Just before dawn, scores of officers in riot gear descended from heavily armed vehicles and stormed Your Black Muslim Bakery and three nearby residences. Seven people were arrested and numerous weapons were seized in the military-style operation.
The brazen slaying Thursday of Oakland Post Editor Chauncey Bailey has shocked Bay Area residents as well as journalists nationwide.
At a news conference Friday, police sketched a few details of the operation that they say captured Bailey's killers.
"We have scientific evidence that links the firearms to the murder of Chauncey Bailey" as well as two other recent killings, Deputy Chief Howard Jordan said the day after Bailey was shot in broad daylight while walking to work.
The masked gunman fled in a van, said a police spokesman, who described the attack as the work of a contract killer.
A lawyer for the Post, a black-owned weekly, said Friday that Bailey was working on a piece examining financial allegations against the bakery, which has filed for bankruptcy. Bailey was also working on a separate story on youth violence, but the attorney said he did not believe that the group was a focus of that story.
"He was working on several stories, including one about financial allegations against the group," attorney Walter Riley said. "None of them were at the publication stage. They were still looking for confirmation."
Riley said he believed that Bailey was targeted because of his work as a journalist. "There is no indication there was a personal motive in this," he said.
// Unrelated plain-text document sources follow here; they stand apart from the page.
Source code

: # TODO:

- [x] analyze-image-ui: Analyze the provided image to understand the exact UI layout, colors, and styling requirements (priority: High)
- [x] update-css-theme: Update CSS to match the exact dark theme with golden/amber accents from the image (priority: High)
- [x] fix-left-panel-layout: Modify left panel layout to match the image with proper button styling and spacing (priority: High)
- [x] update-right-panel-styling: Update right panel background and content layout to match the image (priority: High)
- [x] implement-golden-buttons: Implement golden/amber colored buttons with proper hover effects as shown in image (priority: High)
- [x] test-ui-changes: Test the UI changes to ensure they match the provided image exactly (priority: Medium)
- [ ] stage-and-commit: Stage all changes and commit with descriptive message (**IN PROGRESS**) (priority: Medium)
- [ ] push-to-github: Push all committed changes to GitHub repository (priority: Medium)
Post Publisher Paul Cobb was more circumspect about whether Bailey was killed in retaliation for his digging.
"I don't know if there's a connection," he said. "I think that in terms of sequence of events, both are happening within a 48-hour period. But that bridge in Minneapolis fell too. Is that connected as well? I don't want to link things until I am sure."
Your Black Muslim Bakery is an Oakland institution founded in the 1960s by a charismatic entrepreneur and spiritual leader named Yusuf Ali Bey Sr., who died in 2003. The group he established is unrelated to the Nation of Islam.